Search code examples
rdataframer-factor

One of the factor's levels is an empty string; how to replace it with non-missing value?


Data frame AEbySOC contains two columns - factor SOC with character levels and integer count Count:

> str(AEbySOC)
'data.frame':   19 obs. of  2 variables:
 $ SOC  : Factor w/ 19 levels "","Blood and lymphatic system disorders",..: 1 2 3 4 5 6 7 8 9 10 ...
 $ Count: int  25 50 7 3 1 49 49 2 1 9 ...

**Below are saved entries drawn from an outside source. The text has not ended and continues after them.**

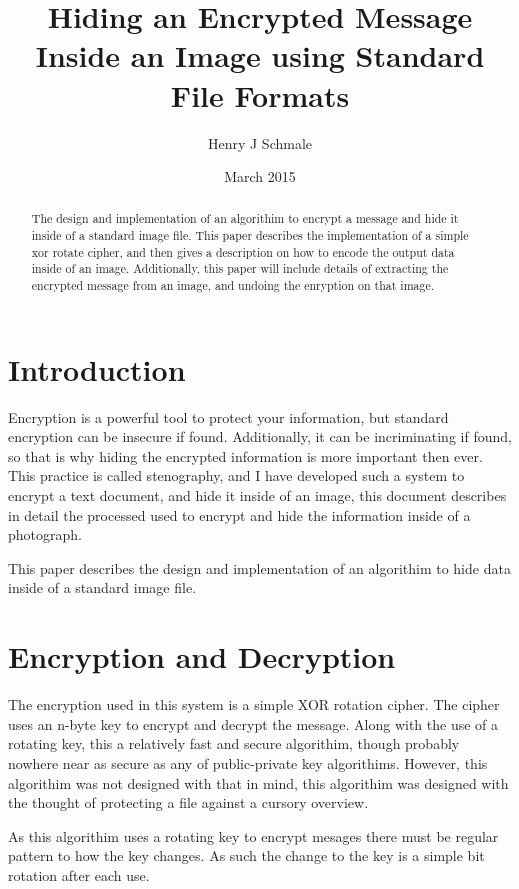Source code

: \documentclass[12pt]{article}
\begin{document}
\title{Hiding an Encrypted Message Inside an Image using
      Standard File Formats}
\author{Henry J Schmale}
\date{March 2015}
\maketitle

\begin{abstract}
  The design and implementation of an algorithim to encrypt a message
  and hide it inside of a standard image file. This paper describes
  the implementation of a simple xor rotate cipher, and then gives
  a description on how to encode the output data inside of an image.
  Additionally, this paper will include details of extracting the
  encrypted message from an image, and undoing the enryption on that
  image.
\end{abstract}

\section{Introduction}
  Encryption is a powerful tool to protect your information, but standard
  encryption can be insecure if found. Additionally, it can be incriminating
  if found, so that is why hiding the encrypted information is more important
  then ever. This practice is called stenography, and I have developed such
  a system to encrypt a text document, and hide it inside of an image, this
  document describes in detail the processed used to encrypt and hide the
  information inside of a photograph.

  This paper describes the design and implementation of an algorithim to
  hide data inside of a standard image file. 

\section{Encryption and Decryption}
  The encryption used in this system is a simple XOR rotation cipher.
  The cipher uses an n-byte key to encrypt and decrypt the message.
  Along with the use of a rotating key, this a relatively fast and
  secure algorithim, though probably nowhere near as secure as any of
  public-private key algorithims. However, this algorithim was not
  designed with that in mind, this algorithim was designed with the
  thought of protecting a file against a cursory overview.
  
  As this algorithim uses a rotating key to encrypt mesages there
  must be regular pattern to how the key changes. As such the
  change to the key is a simple bit rotation after each use. 
  
\end{document}
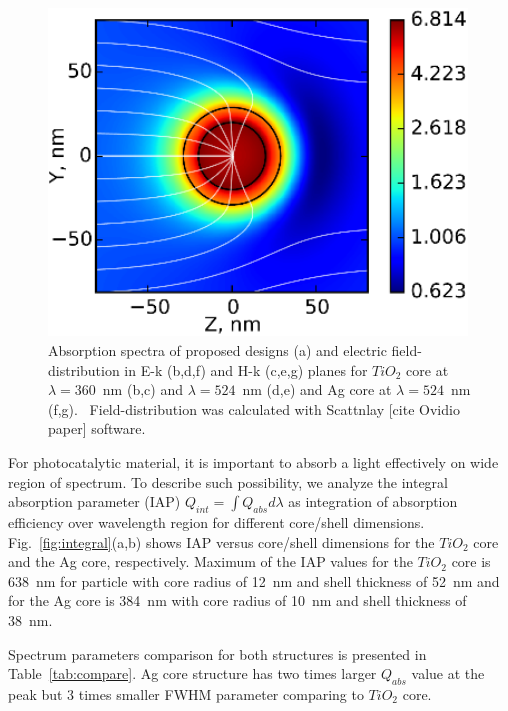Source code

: \documentclass[aip,jap,reprint]{revtex4-1}
\begin{document}
\begin{figure}[!h]
\begin{minipage}[h]{0.235\textwidth}
  \end{minipage}
  \hfill
  \begin{minipage}[h]{0.235\textwidth}
    \includegraphics[width=0.99\textwidth]{3g}
  \end{minipage}%
  \caption{Absorption spectra of proposed
designs (a) and electric field-distribution in E-k (b,d,f) and H-k (c,e,g)
planes for $TiO_2$ core at  $\lambda=360$~nm
(b,c) and $\lambda=524$~nm (d,e) and Ag
core at  $\lambda=524$~nm (f,g).~
Field-distribution was calculated with Scattnlay [cite Ovidio paper]
software. \label{fig:field}}%
\end{figure}

For photocatalytic material, it is important to absorb a light
effectively on wide region of spectrum. To describe such possibility,
we analyze the integral absorption parameter (IAP)
$Q_{int} = \int Q_{abs}d\lambda$
as integration of absorption efficiency over wavelength region for
different core/shell dimensions. Fig.~\ref{fig:integral}(a,b) shows IAP versus
core/shell dimensions for the $TiO_2$
core and the Ag core, respectively.  Maximum of the IAP values for the
$TiO_2$
core is 638~nm for particle with core radius of 12~nm and shell
thickness of 52~nm and for the Ag core is 384~nm with core radius of
10~nm and shell thickness of 38~nm.

Spectrum parameters comparison for both structures is presented in
Table~\ref{tab:compare}. Ag core structure has two times larger
$Q_{abs}$
value at the peak but 3 times smaller FWHM parameter comparing to
$TiO_2$ core.
\end{document}
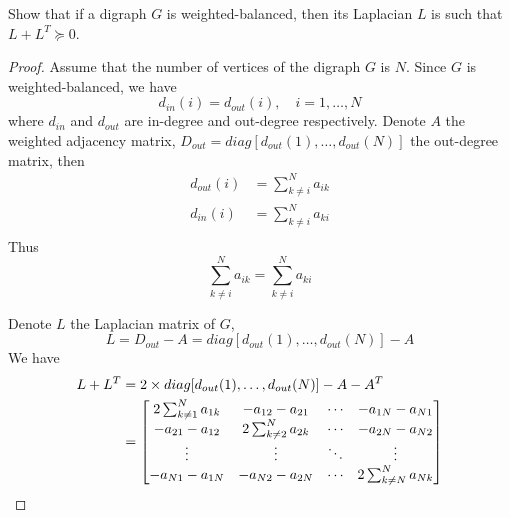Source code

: \documentclass[a4 paper, 12pt]{article}
\begin{document}
 
 Show that if a digraph $G$ is weighted-balanced, then its Laplacian $L$ is such that $L+L^T \succeq 0$.

\begin{proof}

Assume that the number of vertices of the digraph $G$ is $N$. Since $G$ is weighted-balanced, we have 
\begin{equation}\label{eq:E1.12wei}
        d_{in}(i) = d_{out}(i), \quad i = 1,\dots,N
\end{equation}
where $d_{in}$ and $d_{out}$ are in-degree and out-degree respectively. Denote $A$ the weighted adjacency matrix, $D_{out} = diag[d_{out}(1), \dots, d_{out}(N)]$ the out-degree matrix, then
\begin{align}
        d_{out}(i) &= \sum_{k\neq i}^N a_{ik} \\ 
        d_{in}(i) &= \sum_{k\neq i}^N a_{ki} \\ 
\end{align}
Thus
\begin{equation}
        \sum_{k\neq i}^N a_{ik} = \sum_{k\neq i}^N a_{ki}
\end{equation}

Denote $L$ the Laplacian matrix of $G$, 
\begin{equation}
        L = D_{out} - A = diag[d_{out}(1), \dots, d_{out}(N)] - A
\end{equation}
We have
\begin{equation}
        \begin{aligned}
                L+L^T &= 2\times diag[d_{out}(1), \dots, d_{out}(N)] - A - A^T \\
                &= \begin{bmatrix} 
                2\sum_{k\neq 1}^N a_{1k}        &-a_{12}-a_{21}                 &\cdots         &-a_{1N}-a_{N1} \\
                -a_{21}-a_{12}                  &2\sum_{k\neq 2}^N a_{2k}       &\cdots         &-a_{2N}-a_{N2} \\
                \vdots                          &\vdots                         &\ddots         &\vdots         \\
                -a_{N1}-a_{1N}                  &-a_{N2}-a_{2N}                 &\cdots         &2\sum_{k\neq N}^N a_{Nk}
                \end{bmatrix}
        \end{aligned}
\end{equation}


\end{proof}
\end{document}
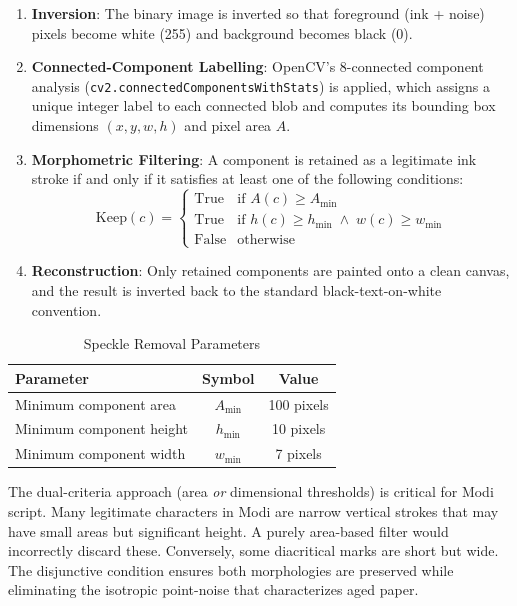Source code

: \documentclass[12pt, a4paper]{article}
\begin{document}
\begin{enumerate}
    \item \textbf{Inversion}: The binary image is inverted so that foreground (ink + noise) pixels become white (255) and background becomes black (0).
    \item \textbf{Connected-Component Labelling}: OpenCV's 8-connected component analysis (\texttt{cv2.connectedComponentsWithStats}) is applied, which assigns a unique integer label to each connected blob and computes its bounding box dimensions $(x, y, w, h)$ and pixel area $A$.
    \item \textbf{Morphometric Filtering}: A component is retained as a legitimate ink stroke if and only if it satisfies at least one of the following conditions:
    \begin{equation}
        \text{Keep}(c) = \begin{cases}
            \text{True} & \text{if } A(c) \geq A_{\min} \\
            \text{True} & \text{if } h(c) \geq h_{\min} \;\wedge\; w(c) \geq w_{\min} \\
            \text{False} & \text{otherwise}
        \end{cases}
        \label{eq:speckle}
    \end{equation}
    \item \textbf{Reconstruction}: Only retained components are painted onto a clean canvas, and the result is inverted back to the standard black-text-on-white convention.
\end{enumerate}

\begin{table}[H]
\centering
\caption{Speckle Removal Parameters}
\label{tab:speckle_params}
\begin{tabular}{@{}lcc@{}}
\toprule
\textbf{Parameter} & \textbf{Symbol} & \textbf{Value} \\
\midrule
Minimum component area & $A_{\min}$ & 100 pixels \\
Minimum component height & $h_{\min}$ & 10 pixels \\
Minimum component width & $w_{\min}$ & 7 pixels \\
\bottomrule
\end{tabular}
\end{table}

The dual-criteria approach (area \emph{or} dimensional thresholds) is critical for Modi script. Many legitimate characters in Modi are narrow vertical strokes that may have small areas but significant height. A purely area-based filter would incorrectly discard these. Conversely, some diacritical marks are short but wide. The disjunctive condition ensures both morphologies are preserved while eliminating the isotropic point-noise that characterizes aged paper.
\end{document}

One of the levels of SOC is an empty character string:

> l = levels(AEbySOC$SOC)
> l[1]
[1] ""

I want to replace the value of this level by a non-empty string, say, "Not specified". This does not work:

> library(plyr)
> revalue(AEbySOC$SOC, c(""="Not specified"))
Error: attempt to use zero-length variable name

Neither does this:

> AEbySOC$SOC[AEbySOC$SOC==""] = "Not specified"
Warning message:
In `[<-.factor`(`*tmp*`, AEbySOC$SOC == "", value = c(NA, 2L, 3L,  :
  invalid factor level, NA generated

What's the right way to implement this? I appreciate any input/comment.


Solution

  • levels(AEbySOC$SOC)[1] <- "Not specified"
    

    Created a toy example:

    df<- data.frame(a= c("", "a", "b"))
    
    df
    #  a
    #1  
    #2 a
    #3 b
    
    levels(df$a)
    #[1] ""  "a" "b"
    
    levels(df$a)[1] <- "Not specified"
    
    levels(df$a)
    #[1] "Not specified" "a"             "b" 
    

    EDIT

    As per the OP's comments if we need to find it according the value then in such case, we can try

    levels(AEbySOC$SOC)[levels(AEbySOC$SOC) == ""] <- "Not specified"